Data for review ▸
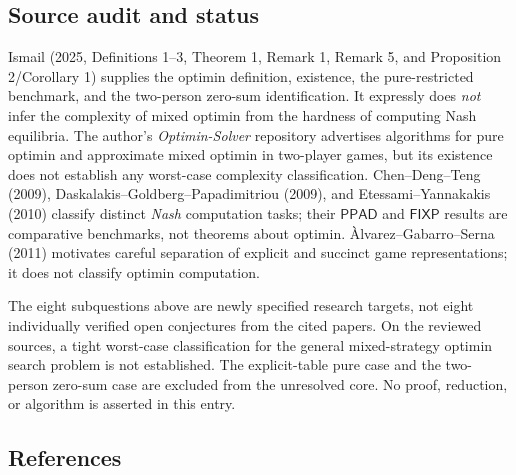 \documentclass[11pt,a4paper]{article}
\begin{document}
\subsection*{Source audit and status}

Ismail (2025, Definitions 1--3, Theorem 1, Remark 1, Remark 5, and Proposition 2/Corollary 1) supplies the optimin definition, existence, the pure-restricted benchmark, and the two-person zero-sum identification. It expressly does \emph{not} infer the complexity of mixed optimin from the hardness of computing Nash equilibria. The author's \emph{Optimin-Solver} repository advertises algorithms for pure optimin and approximate mixed optimin in two-player games, but its existence does not establish any worst-case complexity classification. Chen--Deng--Teng (2009), Daskalakis--Goldberg--Papadimitriou (2009), and Etessami--Yannakakis (2010) classify distinct \emph{Nash} computation tasks; their $\mathsf{PPAD}$ and $\mathsf{FIXP}$ results are comparative benchmarks, not theorems about optimin. \`Alvarez--Gabarro--Serna (2011) motivates careful separation of explicit and succinct game representations; it does not classify optimin computation.

The eight subquestions above are newly specified research targets, not eight individually verified open conjectures from the cited papers. On the reviewed sources, a tight worst-case classification for the general mixed-strategy optimin search problem is not established. The explicit-table pure case and the two-person zero-sum case are excluded from the unresolved core. No proof, reduction, or algorithm is asserted in this entry.

\subsection*{References}
\end{document}
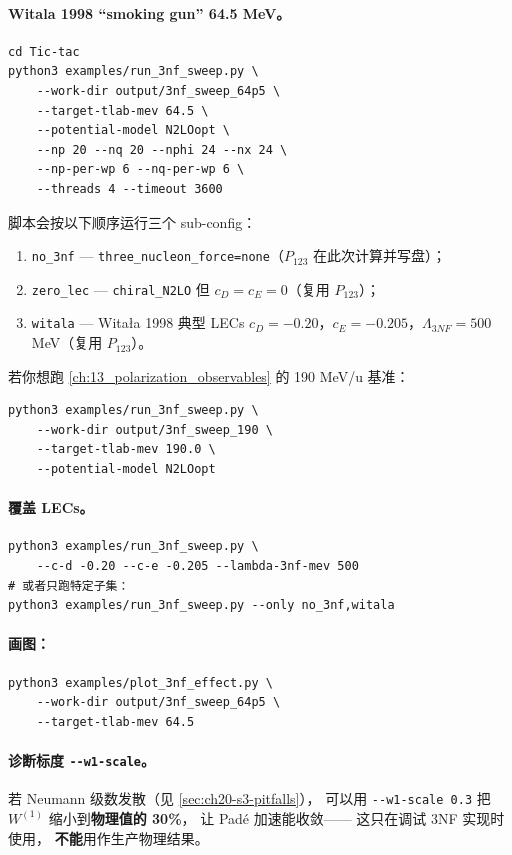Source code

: \paragraph{Witala 1998 “smoking gun” 64.5 MeV。}
\begin{lstlisting}[style=config,caption={3NF 三配置扫描（no\_3nf / zero\_lec / witala）共享 P\_123 缓存。}]
cd Tic-tac
python3 examples/run_3nf_sweep.py \
    --work-dir output/3nf_sweep_64p5 \
    --target-tlab-mev 64.5 \
    --potential-model N2LOopt \
    --np 20 --nq 20 --nphi 24 --nx 24 \
    --np-per-wp 6 --nq-per-wp 6 \
    --threads 4 --timeout 3600
\end{lstlisting}
脚本会按以下顺序运行三个 sub-config：
\begin{enumerate}
  \item \texttt{no\_3nf} — \texttt{three\_nucleon\_force=none}（$P_{123}$ 在此次计算并写盘）；
  \item \texttt{zero\_lec} — \texttt{chiral\_N2LO} 但 $c_D = c_E = 0$（复用 $P_{123}$）；
  \item \texttt{witala} — Witała 1998 典型 LECs $c_D = -0.20$，$c_E = -0.205$，$\Lambda_{3NF} = 500$ MeV（复用 $P_{123}$）。
\end{enumerate}
若你想跑 \cref{ch:13_polarization_observables} 的 190 MeV/u 基准：
\begin{lstlisting}[style=config]
python3 examples/run_3nf_sweep.py \
    --work-dir output/3nf_sweep_190 \
    --target-tlab-mev 190.0 \
    --potential-model N2LOopt
\end{lstlisting}

\paragraph{覆盖 LECs。}
\begin{lstlisting}[style=config]
python3 examples/run_3nf_sweep.py \
    --c-d -0.20 --c-e -0.205 --lambda-3nf-mev 500
# 或者只跑特定子集：
python3 examples/run_3nf_sweep.py --only no_3nf,witala
\end{lstlisting}

\paragraph{画图：}
\begin{lstlisting}[style=config]
python3 examples/plot_3nf_effect.py \
    --work-dir output/3nf_sweep_64p5 \
    --target-tlab-mev 64.5
\end{lstlisting}

\paragraph{诊断标度 \texttt{-{}-w1-scale}。}
若 Neumann 级数发散（见 \cref{sec:ch20-s3-pitfalls}），
可以用 \texttt{-{}-w1-scale 0.3} 把 $W^{(1)}$ 缩小到\textbf{物理值的 30\%}，
让 Padé 加速能收敛——
这只在调试 3NF 实现时使用，
\textbf{不能}用作生产物理结果。

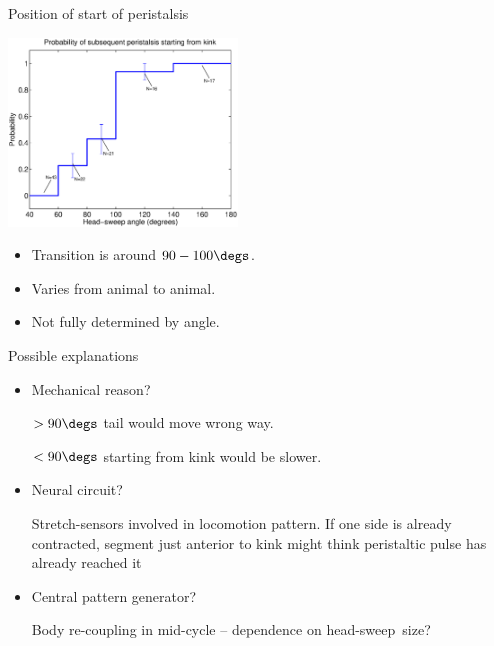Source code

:\documentclass{beamer}%
\newcommand{\hs}{head-sweep}
\begin{document}

\begin{frame}{Position of start of peristalsis}
%
 \begin{center}
   \includegraphics[height=5cm]{Figs/ProbKink.eps}
 \end{center}

 \begin{itemize}
 \item Transition is around $90-100\degs$.
 \item Varies from animal to animal.
 \item Not fully determined by angle.
 \end{itemize}
%
\end{frame}


\begin{frame}{Possible explanations}
%
 \begin{itemize}
   \item Mechanical reason?

   $>90\degs$ tail would move wrong way.

   $<90\degs$ starting from kink would be slower.
   \vp

   \item Neural circuit?

   Stretch-sensors involved in locomotion pattern. If one side is already contracted, segment just anterior to kink might think peristaltic pulse has already reached it
   \vp

   \item Central pattern generator?

   Body re-coupling in mid-cycle -- dependence on \hs\ size?
 \end{itemize}
%
\end{frame}

\end{document}
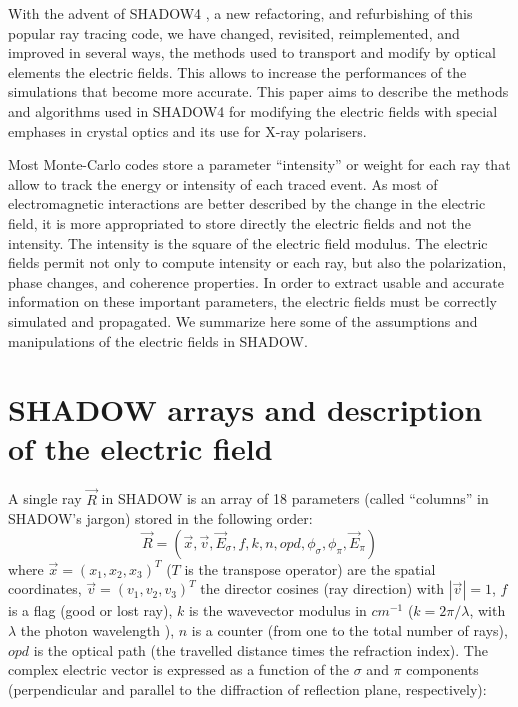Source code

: \documentclass{iucr}
\begin{document}
With the advent of SHADOW4 \cite{ShadowSRN2023}, a new refactoring, and refurbishing of this popular ray tracing code, we have changed, revisited, reimplemented, and improved in several ways, the methods used to transport and modify by optical elements the electric fields. This allows to increase the performances of the simulations that become more accurate.
This paper aims to describe the methods and algorithms used in SHADOW4 for modifying the electric fields with special emphases in crystal optics and its use for X-ray polarisers.   

Most Monte-Carlo codes store a parameter ``intensity'' or weight for each ray that allow to track the energy or intensity of each traced event.
As most of electromagnetic interactions are better described by the change in the electric field, it is more appropriated to store directly the electric fields and not the intensity. 
The intensity is the square of the electric field modulus.
The electric fields permit not only to compute intensity or each ray, but also the polarization, phase changes, and coherence properties.
In order to extract usable and accurate information on these important parameters, the electric fields must be correctly simulated and propagated.
We summarize here some of the assumptions and manipulations of the electric fields in SHADOW. 

\section{SHADOW arrays and description of the electric field}
\label{sec:definitions}



A single ray $\vec{R}$ in SHADOW is an array of 18 parameters (called ``columns'' in SHADOW's jargon) stored in the following order:
\begin{equation}
   \vec{R}=( \vec{x},\vec{v},\vec{E}_\sigma,f,k,n,opd,\phi_\sigma,\phi_\pi,\vec{E}_\pi)
\end{equation}
where $\vec{x}=(x_1,x_2,x_3)^T$ ($T$ is the transpose operator) are the spatial coordinates, $\vec{v}=(v_1,v_2,v_3)^T$ the director cosines (ray direction) with $|\vec{v}|=1$, $f$ is a flag (good or lost ray), $k$ is the wavevector modulus in $cm^{-1}$ ($k=2\pi / \lambda$, with $\lambda$ the photon wavelength ), $n$ is a counter (from one to the total number of rays), $opd$ is the optical path (the travelled distance times the refraction index).
The complex electric vector is expressed as a function of the $\sigma$ and $\pi$ components (perpendicular and parallel to the diffraction of reflection plane, respectively):
\end{document}
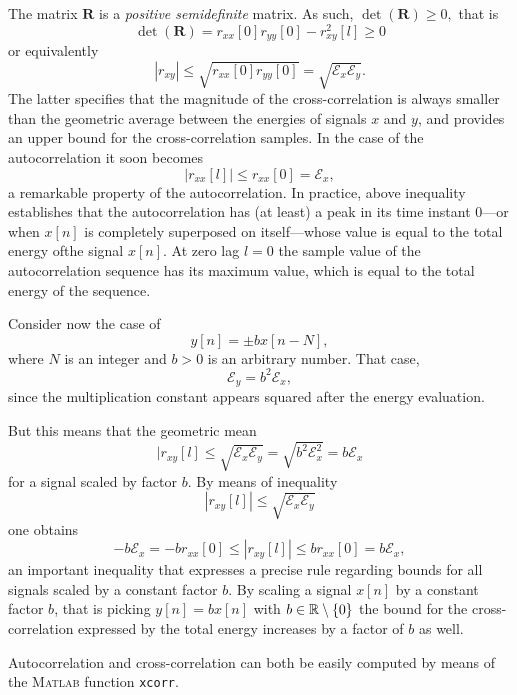 \documentclass[\documentfontsize, twocolumn]{\classname}
\begin{document}
The matrix $\bm R$ is a \emph{positive semidefinite} matrix. As such, $\det {(\bm R)} \geq 0,$ that is \[\det {(\bm R)} =r_{xx}[0]r_{yy}[0] - r^2_{xy}[l] \geq 0\] or equivalently \begin{equation}\label{eqn:crossCorrelationUpperBound}|r_{xy}| \leq \sqrt{r_{xx}[0]r_{yy}[0]}= \sqrt{\mathcal E_x\mathcal E_y}.\end{equation} The latter specifies that the magnitude of the cross-correlation is always smaller than the geometric average between the energies of signals $x$ and $y$, and provides an upper bound for the cross-correlation samples. In the case of the autocorrelation it soon becomes
\begin{equation}\label{eqn:autocorrelationUpperBound}
    |r_{xx}[l]| \leq r_{xx}[0] = \mathcal E_x,
\end{equation}
a remarkable property of the autocorrelation. In practice, above inequality establishes that the autocorrelation has (at least) a peak in its time instant $0$---or when $x[n]$ is completely superposed on itself---whose value is equal to the total energy ofthe signal $x[n]$. At zero lag $l=0$ the sample value of the autocorrelation sequence has its maximum value, which is equal to the total energy of the sequence.

Consider now the case of \[y[n] = \pm b x[n-N],\] where $N$ is an integer and $b>0$ is an arbitrary number. That case, \[\mathcal E_y = b^2\mathcal E_x,\] since the multiplication constant appears squared after the energy evaluation.

But this means that the geometric mean \[|r_{xy}[l] \leq \sqrt{\mathcal E_x \mathcal E_y} = \sqrt{b^2 \mathcal E^2_x} = b\mathcal E_x\] for a signal scaled by factor $b$. By means of inequality
\[
    |r_{xy}[l]| \leq \sqrt{\mathcal E_x \mathcal E_y}
\]
one obtains
\begin{equation}\label{eqn:crossCorrelationScalingBounds}
- b \mathcal E_x = - br_{xx}[0]  \leq |r_{xy}[l]| \leq b r_{xx}[0] = b \mathcal E_x,
\end{equation}
an important inequality that expresses a precise rule regarding bounds for all signals scaled by a constant factor $b$. By scaling a signal $x[n]$ by a constant factor $b$, that is picking $y[n] = bx[n]$ with $b\in\mathbb R\setminus\{0\}$ the bound for the cross-correlation expressed by the total energy increases by a factor of $b$ as well.

Autocorrelation and cross-correlation can both be easily computed by means of the \textsc{Matlab} function \texttt{xcorr}.
\end{document}
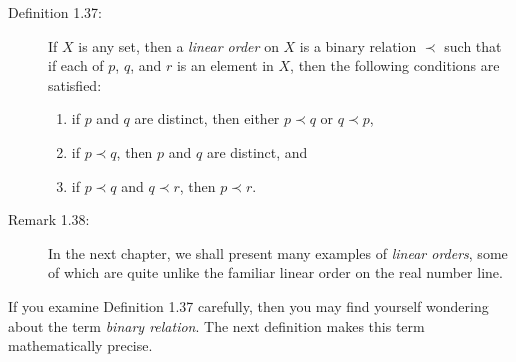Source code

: \documentclass{book}
\begin{document}
\begin{description}

\item[Definition 1.37:] If $X$ is any set, then a \emph{linear order} on $X$ is a binary relation $\prec$ such that if each of $p$, $q$, and $r$ is an element in $X$, then the following conditions are satisfied:
\begin{enumerate}[\hspace{1cm}(a)]
  \item if $p$ and $q$ are distinct, then either $p \prec q$ or $q \prec p$,
  \item if $p \prec q$, then $p$ and $q$ are distinct, and
  \item if $p \prec q$ and $q \prec r$, then $p \prec r$.
\end{enumerate}

\item[Remark 1.38:] In the next chapter, we shall present many examples of \emph{linear orders}, some of which are quite unlike the familiar linear order on the real number line.

\end{description}

If you examine Definition 1.37 carefully, then you may find yourself wondering about the term \emph{binary relation}. The next definition makes this term mathematically precise.
\end{document}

Goal of the exercise ▸ All that should appear in the answer is the lines above from the line with "Central pattern generator?" through the line with "Most Monte-Carlo codes", retyped exactly, pictures left out.

Output of the exercise ▸
   \item Central pattern generator?

   Body re-coupling in mid-cycle -- dependence on \hs\ size?
 \end{itemize}
%
\end{frame}

\end{document}
Source code

: \documentclass{iucr}
\begin{document}
With the advent of SHADOW4 \cite{ShadowSRN2023}, a new refactoring, and refurbishing of this popular ray tracing code, we have changed, revisited, reimplemented, and improved in several ways, the methods used to transport and modify by optical elements the electric fields. This allows to increase the performances of the simulations that become more accurate.
This paper aims to describe the methods and algorithms used in SHADOW4 for modifying the electric fields with special emphases in crystal optics and its use for X-ray polarisers.   

Most Monte-Carlo codes store a parameter ``intensity'' or weight for each ray that allow to track the energy or intensity of each traced event.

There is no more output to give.